Machine Learning-Driven Generation of Congestion Control and Flow Scheduling Algorithms for Improving Data Centre Performance

Lead Research Organisation: University of Sussex
Department Name: Sch of Engineering and Informatics

Abstract

Data centres consist of racks of commodity servers interconnected by multiple, high bandwidth links. The Transmission Control Protocol (TCP), the de-facto protocol for reliably transmitting data, is not appropriate for data centres; it is single-path and its congestion control algorithm, which regulates senders so that network congestion is minimised, while resources are utilised efficiently and fairly, follows a one-size-fits-all approach.On the other hand, data centres support high-speed, low-latency links and multiple paths among servers as well as applications with diverse data transport requirements and network workloads which constantly change.

This project aims at utilising machine learning techniques, such Bayesian optimisation and Gaussian processes, the power of parallelisation offered by modern Graphics Processing Units (GPUs), and Software Defined Networking (SDN) to automate the process of controlling congestion and scheduling flows so that data centre network resources are utilised efficiently even under dynamically changing network traffic.

Publications

10 25 50

Studentship Projects

Project Reference Relationship Related To Start End Student Name
EP/N509784/1 01/10/2016 30/09/2021
1804241 Studentship EP/N509784/1 01/10/2016 30/09/2020 Luca Giacomoni
 
Description - We are developing a congestion control learning framework that leverages on different technologies to provide researchers (and potentially practitioners) with a scalable, flexible and easy to use training platform. The system was distributed, so that processing powers could scale up to accommodate large network simulations and was built on top of one of the de-facto network simulators in the field (Omnet++) and the widely used Tensorflow+Keras libraries. After some further experimentations, we decided to replace the Tensorflow python component with Libtorch (C++ APY for Pytorch) and centralize our learning framework. The advantages of using Libtorch in our case are three-fold: full control on determinism and results reproducibility; implementation of on-line learning algorithm, where actor and critic are updated at each interaction step with the environment; learning algorithm can be implemented in C++ code, reducing the overhead of cross-platform (Python/C++) communication.
The possibility to implement and evaluate any learning algorithm specifically to generate congestion control protocols using our framework opens a large number of interesting research questions.


- Preliminary results using Reinforcement Learning (specifically Deterministic Policy Gradient algorithm) to train protocols on simple networking scenarios have shown good convergence properties. Generated protocols also perform near-optimally. Currently, we are experimenting with non-trivial networking scenarios to measure convergence time and performance of the generated protocol.

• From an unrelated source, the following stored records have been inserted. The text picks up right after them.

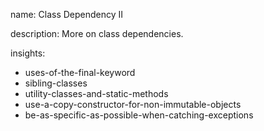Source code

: name: Class Dependency II

description: More on class dependencies.

insights:

- uses-of-the-final-keyword
- sibling-classes
- utility-classes-and-static-methods
- use-a-copy-constructor-for-non-immutable-objects
- be-as-specific-as-possible-when-catching-exceptions
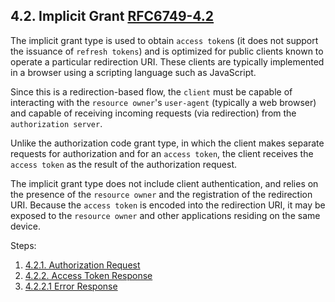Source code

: ## 4.2. Implicit Grant [RFC6749-4.2]

The implicit grant type is used to obtain `access token`s (it does not
support the issuance of `refresh tokens`) and is optimized for public
clients known to operate a particular redirection URI. These clients
are typically implemented in a browser using a scripting language
such as JavaScript.

Since this is a redirection-based flow, the `client` must be capable of
interacting with the `resource owner`'s `user-agent` (typically a web
browser) and capable of receiving incoming requests (via redirection)
from the `authorization server`.

Unlike the authorization code grant type, in which the client makes
separate requests for authorization and for an `access token`, the
client receives the `access token` as the result of the authorization
request.

The implicit grant type does not include client authentication, and
relies on the presence of the `resource owner` and the registration of
the redirection URI. Because the `access token` is encoded into the
redirection URI, it may be exposed to the `resource owner` and other
applications residing on the same device.

Steps:

1. [4.2.1. Authorization Request](./4.2.1.%20authorization%20request.md)
2. [4.2.2. Access Token Response](./4.2.2.%20access%20token%20response.md)
3. [4.2.2.1 Error Response](./4.2.2.1.%20error%20response.md)

[RFC6749-4.2]: https://datatracker.ietf.org/doc/html/rfc6749#section-4.2
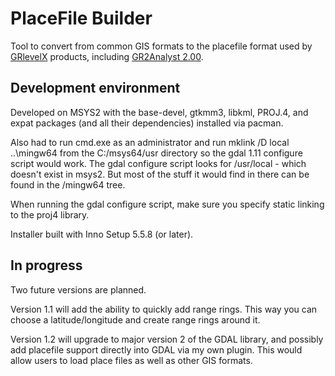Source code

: # PlaceFile Builder
Tool to convert from common GIS formats to the placefile format used by 
[GRlevelX](www.grlevelx.com) products, including 
[GR2Analyst 2.00](www.grlevelx.com/gr2analyst_2/).

## Development environment
Developed on MSYS2 with the base-devel, gtkmm3, libkml, PROJ.4, and expat 
packages (and all their dependencies) installed via pacman.

Also had to run cmd.exe as an administrator and run mklink /D local ..\mingw64
from the C:/msys64/usr directory so the gdal 1.11 configure script
would work. The gdal configure script looks for /usr/local - which doesn't 
exist in msys2. But most of the stuff it would find in there can be found in
the /mingw64 tree.

When running the gdal configure script, make sure you specify static linking
to the proj4 library.

Installer built with Inno Setup 5.5.8 (or later).

## In progress

Two future versions are planned. 

Version 1.1 will add the ability to quickly add range rings. This way you can
choose a latitude/longitude and create range rings around it.

Version 1.2 will upgrade to major version 2 of the GDAL library, and possibly
add placefile support directly into GDAL via my own plugin. This would allow
users to load place files as well as other GIS formats.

Convergence time seems to largely depend on the complexity of the networking scenario: from 4 hours for a trivial networking scenario to 24+ hours for more complicated networks. To speed up convergence, we are planning to offload training on a GPU and the simulators on a HPC. We were award the Amazon Research Grant, and plan to use the award for extensive experimentation on CPU optimized and GPU servers.

- The project initially proposed to use Bayesian Optimisation and Gaussian Processes to optimise performance of congestion control protocol. After a systematic literature review, we opted for a more general approach (Reinforcement Learning), since it easily allows extensions and modifications of the learning algorithm, which can also accommodate Bayesian theory and stochastic processes in the training process. Reinforcement learning has also shown to be effective in many decision-making problems of other domains.
Exploitation Route Our framework allows to experiment with different learning algorithms and a very diverse set of target networks. Researchers from both computer networks and reinforcement learning fields could benefit from our system. Also, a systematic study of the applicability of reinforcement learning algorithms on the congestion control problem would provide keys insights for future extensions and move towards more intelligent networks. Finally, good protocol performance and short protocol generation times - compared to human designed protocols - would be of interest of practitioners, particularly data centre administrators.
Sectors Digital/Communication/Information Technologies (including Software)